For example, the first and fourth switching elements are connected in series between the positive and negative polarity (+, -) terminals of the inverter 140, and the second and fifth switching elements are parallel to the first and fourth switching elements. can be connected in series. In addition, the third and sixth switching elements may be connected in series in a parallel structure with the second and fifth switching elements. The structure of the inverter 140 may be configured in the form of a bridge circuit having various structures according to the series/parallel combination structure of the first to sixth switching elements.

As the load device 170 , various electric power devices such as a compressor or an electric motor may be applied. Hereinafter, an example in which a motor generating rotational power by a three-phase input voltage (eg, u, v, w) is applied will be described. . In general, an electric motor is configured to include at least one reactor and at least one resistance element at each of the three-phase voltage (u, v, w) input terminals.

The control unit 130 generates and supplies PWM signals for controlling the turn-on/off operation of each of the first to sixth switching elements of the inverter 140 , thereby controlling the on/off switching of the first to sixth switching elements. control to operate in mode.

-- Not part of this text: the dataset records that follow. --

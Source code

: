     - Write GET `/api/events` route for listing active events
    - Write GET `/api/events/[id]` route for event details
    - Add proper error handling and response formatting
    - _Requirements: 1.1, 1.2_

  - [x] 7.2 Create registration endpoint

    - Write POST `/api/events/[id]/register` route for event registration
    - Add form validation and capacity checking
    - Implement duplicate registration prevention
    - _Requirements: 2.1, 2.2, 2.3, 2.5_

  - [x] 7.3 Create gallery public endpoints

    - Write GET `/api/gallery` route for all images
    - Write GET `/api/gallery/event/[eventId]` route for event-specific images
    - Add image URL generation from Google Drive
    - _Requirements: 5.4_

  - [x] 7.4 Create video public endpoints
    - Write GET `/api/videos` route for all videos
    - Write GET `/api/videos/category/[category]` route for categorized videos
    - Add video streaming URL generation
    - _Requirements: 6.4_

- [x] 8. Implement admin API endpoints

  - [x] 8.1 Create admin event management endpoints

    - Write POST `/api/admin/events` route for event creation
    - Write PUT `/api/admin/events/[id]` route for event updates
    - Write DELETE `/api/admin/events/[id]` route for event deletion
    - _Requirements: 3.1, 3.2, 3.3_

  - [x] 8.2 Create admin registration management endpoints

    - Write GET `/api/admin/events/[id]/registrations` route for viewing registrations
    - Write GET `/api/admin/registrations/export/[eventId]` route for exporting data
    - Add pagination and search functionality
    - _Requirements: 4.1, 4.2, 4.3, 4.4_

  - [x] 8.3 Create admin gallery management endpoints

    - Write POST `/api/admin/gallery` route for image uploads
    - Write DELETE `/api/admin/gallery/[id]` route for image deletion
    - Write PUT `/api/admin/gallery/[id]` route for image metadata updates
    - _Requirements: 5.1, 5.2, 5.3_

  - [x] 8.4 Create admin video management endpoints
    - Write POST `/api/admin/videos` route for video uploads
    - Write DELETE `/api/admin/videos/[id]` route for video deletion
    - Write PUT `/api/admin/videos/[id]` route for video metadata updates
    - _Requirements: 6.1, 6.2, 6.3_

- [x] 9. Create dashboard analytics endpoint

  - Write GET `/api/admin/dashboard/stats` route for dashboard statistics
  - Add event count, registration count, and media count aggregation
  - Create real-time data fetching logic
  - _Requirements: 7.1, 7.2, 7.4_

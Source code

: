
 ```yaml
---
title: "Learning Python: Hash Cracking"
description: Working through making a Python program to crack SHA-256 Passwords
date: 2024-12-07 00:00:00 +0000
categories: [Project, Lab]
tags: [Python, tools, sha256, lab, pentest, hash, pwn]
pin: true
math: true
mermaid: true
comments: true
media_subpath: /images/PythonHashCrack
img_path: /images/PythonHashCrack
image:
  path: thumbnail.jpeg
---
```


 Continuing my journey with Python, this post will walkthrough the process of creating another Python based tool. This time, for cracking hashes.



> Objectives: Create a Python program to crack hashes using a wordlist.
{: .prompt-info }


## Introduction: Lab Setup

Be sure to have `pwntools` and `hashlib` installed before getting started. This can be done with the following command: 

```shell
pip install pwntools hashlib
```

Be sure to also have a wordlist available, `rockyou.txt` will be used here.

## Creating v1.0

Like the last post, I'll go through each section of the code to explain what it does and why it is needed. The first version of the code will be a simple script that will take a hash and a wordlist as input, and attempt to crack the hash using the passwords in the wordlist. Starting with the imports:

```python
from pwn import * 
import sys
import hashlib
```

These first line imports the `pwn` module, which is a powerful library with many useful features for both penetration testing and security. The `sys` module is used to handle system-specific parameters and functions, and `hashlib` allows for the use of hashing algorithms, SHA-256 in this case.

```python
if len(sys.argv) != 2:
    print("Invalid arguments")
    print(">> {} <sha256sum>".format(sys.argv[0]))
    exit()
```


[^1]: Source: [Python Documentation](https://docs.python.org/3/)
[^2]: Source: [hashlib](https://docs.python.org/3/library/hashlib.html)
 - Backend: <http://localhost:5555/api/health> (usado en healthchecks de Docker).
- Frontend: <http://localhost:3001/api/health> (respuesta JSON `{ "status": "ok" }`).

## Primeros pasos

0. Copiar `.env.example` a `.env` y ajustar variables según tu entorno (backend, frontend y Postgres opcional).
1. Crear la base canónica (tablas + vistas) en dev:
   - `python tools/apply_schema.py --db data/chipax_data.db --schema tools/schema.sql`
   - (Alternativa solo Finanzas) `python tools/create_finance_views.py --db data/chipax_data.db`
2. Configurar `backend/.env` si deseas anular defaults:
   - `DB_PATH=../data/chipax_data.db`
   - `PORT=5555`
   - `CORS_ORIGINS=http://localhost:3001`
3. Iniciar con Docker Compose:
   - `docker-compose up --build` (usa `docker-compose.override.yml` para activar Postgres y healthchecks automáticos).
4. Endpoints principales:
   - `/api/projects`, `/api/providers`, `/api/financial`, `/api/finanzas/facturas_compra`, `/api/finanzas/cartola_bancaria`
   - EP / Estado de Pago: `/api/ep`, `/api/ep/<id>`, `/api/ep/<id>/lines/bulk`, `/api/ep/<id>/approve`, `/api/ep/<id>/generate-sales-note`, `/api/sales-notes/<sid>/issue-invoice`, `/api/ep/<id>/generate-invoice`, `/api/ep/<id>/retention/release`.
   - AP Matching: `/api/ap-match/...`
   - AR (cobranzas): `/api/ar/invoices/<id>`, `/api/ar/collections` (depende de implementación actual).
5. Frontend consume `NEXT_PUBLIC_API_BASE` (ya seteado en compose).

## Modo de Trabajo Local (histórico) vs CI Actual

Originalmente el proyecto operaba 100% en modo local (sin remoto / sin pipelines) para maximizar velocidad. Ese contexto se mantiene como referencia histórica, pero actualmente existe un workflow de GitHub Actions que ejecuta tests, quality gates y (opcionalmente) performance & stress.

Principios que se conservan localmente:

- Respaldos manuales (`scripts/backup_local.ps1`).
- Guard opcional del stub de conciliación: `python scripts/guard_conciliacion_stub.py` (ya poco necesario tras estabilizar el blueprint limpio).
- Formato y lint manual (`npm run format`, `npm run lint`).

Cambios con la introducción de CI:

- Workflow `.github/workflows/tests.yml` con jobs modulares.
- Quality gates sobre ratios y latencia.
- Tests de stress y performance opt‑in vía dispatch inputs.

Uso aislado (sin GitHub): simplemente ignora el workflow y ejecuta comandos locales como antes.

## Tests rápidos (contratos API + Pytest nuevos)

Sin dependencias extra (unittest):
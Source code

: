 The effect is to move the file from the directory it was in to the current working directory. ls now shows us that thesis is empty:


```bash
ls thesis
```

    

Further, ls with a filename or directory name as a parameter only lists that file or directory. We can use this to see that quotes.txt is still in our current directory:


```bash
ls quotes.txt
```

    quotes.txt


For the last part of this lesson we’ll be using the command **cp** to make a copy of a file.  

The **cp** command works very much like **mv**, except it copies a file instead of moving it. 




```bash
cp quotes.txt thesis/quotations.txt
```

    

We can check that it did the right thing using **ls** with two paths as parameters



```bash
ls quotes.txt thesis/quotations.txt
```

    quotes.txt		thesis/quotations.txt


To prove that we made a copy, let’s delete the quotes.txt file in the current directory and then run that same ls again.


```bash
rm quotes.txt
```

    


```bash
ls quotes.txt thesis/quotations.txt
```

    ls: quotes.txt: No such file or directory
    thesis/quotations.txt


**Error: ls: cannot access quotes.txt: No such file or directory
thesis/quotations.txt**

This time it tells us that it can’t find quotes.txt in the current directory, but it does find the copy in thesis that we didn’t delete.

The controller 130 detects the amount of current input from the inductor circuit unit 150 to the output capacitor of the output circuit 160 or the amount of current input from the output capacitor to the inverter 140 in real time. And, according to the change in the amount of current detected in real time, the amount of three-phase alternating current or voltage (eg, u, v, w) output from the inverter 140 is adjusted by varying the size.

For example, when the amount of current input from the inductor circuit unit 150 to the output capacitor of the output circuit 160 or the amount of current input from the output capacitor to the inverter 140 increases, the controller 130 outputs the output from the inverter 140 . The inverter 140 may be controlled to increase the amount of three-phase AC current or to increase the three-phase voltage output. In this case, it is possible to prevent the generation of ripple in the output capacitor configured in the output circuit 160 .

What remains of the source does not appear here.